Soweit habe ich folgendes Verstanden: Es gibt eine Superklasse View in der das Interface OnClickListener angelegt ist mit der
nicht implementierten Methode onClick(); 
Um Code-Zeilen zu sparen wird OnClickListener on the fly im Programmablauf als anonyme Klasse eingebunden und die 
Methode onClick direkt implementiert. 
Das Buttonobjekt wird mit Hilfe der findViewbyID() Methode aufgerufen, weil die ID in der Klasse R gespeichert ist. So weiß die Activity Java
um welches Objekt aus der View es sich handelt. 

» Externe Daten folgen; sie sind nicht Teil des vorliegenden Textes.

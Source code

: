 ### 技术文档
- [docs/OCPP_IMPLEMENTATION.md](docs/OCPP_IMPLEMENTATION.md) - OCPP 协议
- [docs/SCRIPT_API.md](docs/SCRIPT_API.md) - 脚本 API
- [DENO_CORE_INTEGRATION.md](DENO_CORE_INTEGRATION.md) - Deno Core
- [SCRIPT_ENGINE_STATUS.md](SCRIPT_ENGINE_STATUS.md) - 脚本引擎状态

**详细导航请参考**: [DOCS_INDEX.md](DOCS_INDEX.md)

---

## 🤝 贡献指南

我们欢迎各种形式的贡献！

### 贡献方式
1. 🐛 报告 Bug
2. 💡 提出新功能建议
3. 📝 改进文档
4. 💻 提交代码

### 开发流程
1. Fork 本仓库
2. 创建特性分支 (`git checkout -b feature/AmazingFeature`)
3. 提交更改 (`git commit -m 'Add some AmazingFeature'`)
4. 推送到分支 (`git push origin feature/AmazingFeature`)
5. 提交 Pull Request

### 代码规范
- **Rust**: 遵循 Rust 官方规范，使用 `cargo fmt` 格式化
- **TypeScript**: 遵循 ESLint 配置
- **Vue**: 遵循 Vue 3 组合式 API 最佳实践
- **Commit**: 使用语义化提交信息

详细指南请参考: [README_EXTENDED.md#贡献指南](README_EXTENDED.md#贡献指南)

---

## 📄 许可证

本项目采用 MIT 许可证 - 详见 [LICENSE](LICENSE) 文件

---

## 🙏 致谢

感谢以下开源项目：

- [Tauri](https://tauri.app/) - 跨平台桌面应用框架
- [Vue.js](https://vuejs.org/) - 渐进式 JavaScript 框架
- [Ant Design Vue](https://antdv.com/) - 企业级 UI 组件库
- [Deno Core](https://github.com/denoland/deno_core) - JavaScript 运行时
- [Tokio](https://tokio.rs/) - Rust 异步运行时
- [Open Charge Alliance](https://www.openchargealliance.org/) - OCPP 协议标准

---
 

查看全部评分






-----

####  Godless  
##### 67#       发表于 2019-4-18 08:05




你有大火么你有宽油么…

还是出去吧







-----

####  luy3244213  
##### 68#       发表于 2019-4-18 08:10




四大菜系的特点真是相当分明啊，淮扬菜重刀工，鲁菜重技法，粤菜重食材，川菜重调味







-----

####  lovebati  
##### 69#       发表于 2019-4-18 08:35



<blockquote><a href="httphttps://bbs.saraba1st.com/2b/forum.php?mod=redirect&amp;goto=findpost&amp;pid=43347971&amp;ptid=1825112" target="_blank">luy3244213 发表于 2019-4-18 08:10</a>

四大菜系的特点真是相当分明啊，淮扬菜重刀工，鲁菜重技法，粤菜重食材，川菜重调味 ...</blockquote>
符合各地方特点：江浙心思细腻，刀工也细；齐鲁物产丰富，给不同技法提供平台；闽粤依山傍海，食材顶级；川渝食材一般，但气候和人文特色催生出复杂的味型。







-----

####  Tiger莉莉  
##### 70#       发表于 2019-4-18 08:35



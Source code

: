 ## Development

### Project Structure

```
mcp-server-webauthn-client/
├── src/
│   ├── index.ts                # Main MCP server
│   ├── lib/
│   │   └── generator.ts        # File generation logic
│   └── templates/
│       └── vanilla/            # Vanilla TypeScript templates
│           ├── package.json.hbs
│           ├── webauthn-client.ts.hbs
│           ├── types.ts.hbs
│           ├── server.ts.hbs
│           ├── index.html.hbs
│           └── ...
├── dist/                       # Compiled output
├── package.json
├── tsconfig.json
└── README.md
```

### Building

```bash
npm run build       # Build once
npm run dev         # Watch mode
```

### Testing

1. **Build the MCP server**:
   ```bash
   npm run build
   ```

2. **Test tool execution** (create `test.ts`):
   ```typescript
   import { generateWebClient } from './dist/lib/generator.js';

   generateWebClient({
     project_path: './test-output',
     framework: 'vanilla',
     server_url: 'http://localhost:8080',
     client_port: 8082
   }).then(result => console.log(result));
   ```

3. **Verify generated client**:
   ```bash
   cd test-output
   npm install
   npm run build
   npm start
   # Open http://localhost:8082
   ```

Nun zur letzten Zeile: Warum wird das erzeugte Objekt von der Anyonymen Klasse OnClicklistener als Übergabeparameter
der Methode setOnClickListener übergben? Ist im Objekt onButtonClickListener die Methode onClick gespeichert? 
Wie kann ich den gedanklichen Strich vom Button ziehen? Soweit ich weiß ist ein Button ja eine Unterklasse von TextView und 
TextView wiederum von View?

Ich wäre für Hilfe dankbar.


----------



## mihe7 (18. Dez 2022)

Soweit hast Du das schon alles richtig verstanden (die Geschichte mit findViewById() ist etwas seltsam geschrieben, aber das sind jetzt Details, die an der Stelle nicht wirklich interessieren).

Es gibt also ein Interface View.OnClickListener. Dein onButtonClickListener ist eine Variable, die eine Referenz auf ein Objekt hält, das dieses Interface implementiert.

Jetzt zur Frage:


mrkennedie89 hat gesagt.:


> Warum wird das erzeugte Objekt von der Anyonymen Klasse OnClicklistener als Übergabeparameter
> der Methode setOnClickListener übergben?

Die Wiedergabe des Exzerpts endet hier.